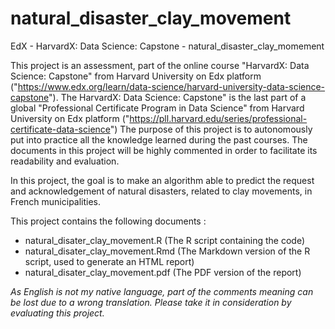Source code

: # natural_disaster_clay_movement
EdX - HarvardX: Data Science: Capstone - natural_disaster_clay_momement

This project is an assessment, part of the online course "HarvardX: Data Science: Capstone" from Harvard University on Edx platform ("https://www.edx.org/learn/data-science/harvard-university-data-science-capstone"). 
The HarvardX: Data Science: Capstone" is the last part of a global "Professional Certificate Program in Data Science" from Harvard University on Edx platform ("https://pll.harvard.edu/series/professional-certificate-data-science")
The purpose of this project is to autonomously put into practice all the knowledge learned during the past courses. 
The documents in this project will be highly commented in order to facilitate its readability and evaluation.

In this project, the goal is to make an algorithm able to predict the request and acknowledgement of natural disasters, related to clay movements, in French municipalities. 

This project contains the following documents : 
- natural_disater_clay_movement.R (The R script containing the code)
- natural_disater_clay_movement.Rmd (The Markdown version of the R script, used to generate an HTML report)
- natural_disater_clay_movement.pdf (The PDF version of the report)


_As English is not my native language, part of the comments meaning can be lost due to a wrong translation.
Please take it in consideration by evaluating this project._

PROBLEM TO WORK ON :: An exact printout of the listing is needed, minus any pictures it contains.

RESULT BELOW ::
Source code

: # natural_disaster_clay_movement
EdX - HarvardX: Data Science: Capstone - natural_disaster_clay_momement

This project is an assessment, part of the online course "HarvardX: Data Science: Capstone" from Harvard University on Edx platform ("https://www.edx.org/learn/data-science/harvard-university-data-science-capstone"). 
The HarvardX: Data Science: Capstone" is the last part of a global "Professional Certificate Program in Data Science" from Harvard University on Edx platform ("https://pll.harvard.edu/series/professional-certificate-data-science")
The purpose of this project is to autonomously put into practice all the knowledge learned during the past courses. 
The documents in this project will be highly commented in order to facilitate its readability and evaluation.

In this project, the goal is to make an algorithm able to predict the request and acknowledgement of natural disasters, related to clay movements, in French municipalities. 

This project contains the following documents : 
- natural_disater_clay_movement.R (The R script containing the code)
- natural_disater_clay_movement.Rmd (The Markdown version of the R script, used to generate an HTML report)
- natural_disater_clay_movement.pdf (The PDF version of the report)


_As English is not my native language, part of the comments meaning can be lost due to a wrong translation.
Please take it in consideration by evaluating this project._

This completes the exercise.